Data items

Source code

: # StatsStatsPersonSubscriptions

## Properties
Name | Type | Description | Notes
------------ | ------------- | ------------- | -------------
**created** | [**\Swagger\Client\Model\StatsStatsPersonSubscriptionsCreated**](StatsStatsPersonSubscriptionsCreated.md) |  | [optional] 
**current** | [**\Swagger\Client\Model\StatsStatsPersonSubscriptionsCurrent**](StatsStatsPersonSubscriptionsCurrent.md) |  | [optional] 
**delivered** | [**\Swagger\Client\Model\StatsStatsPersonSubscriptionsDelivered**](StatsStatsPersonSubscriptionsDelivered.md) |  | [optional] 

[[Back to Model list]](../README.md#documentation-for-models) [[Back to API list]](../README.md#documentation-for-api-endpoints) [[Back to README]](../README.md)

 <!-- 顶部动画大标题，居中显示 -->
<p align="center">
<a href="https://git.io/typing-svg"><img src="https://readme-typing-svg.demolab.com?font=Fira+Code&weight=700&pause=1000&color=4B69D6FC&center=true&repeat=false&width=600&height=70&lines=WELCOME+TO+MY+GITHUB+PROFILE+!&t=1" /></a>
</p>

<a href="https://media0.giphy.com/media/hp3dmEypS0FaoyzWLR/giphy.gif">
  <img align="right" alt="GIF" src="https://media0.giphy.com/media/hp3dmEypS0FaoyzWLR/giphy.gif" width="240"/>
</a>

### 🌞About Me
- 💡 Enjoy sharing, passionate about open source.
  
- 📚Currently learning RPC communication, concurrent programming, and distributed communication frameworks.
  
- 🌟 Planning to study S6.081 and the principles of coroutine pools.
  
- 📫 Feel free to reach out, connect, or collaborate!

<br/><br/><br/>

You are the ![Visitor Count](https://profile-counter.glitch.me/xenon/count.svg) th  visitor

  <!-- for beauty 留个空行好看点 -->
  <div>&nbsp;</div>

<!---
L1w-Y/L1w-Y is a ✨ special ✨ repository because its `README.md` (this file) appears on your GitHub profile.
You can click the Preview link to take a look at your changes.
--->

● **EXERCISE**: Wherever a line in the entries above holds "your", copy that line.

● **REPLY TO THE EXERCISE**:
L1w-Y/L1w-Y is a ✨ special ✨ repository because its `README.md` (this file) appears on your GitHub profile.
You can click the Preview link to take a look at your changes.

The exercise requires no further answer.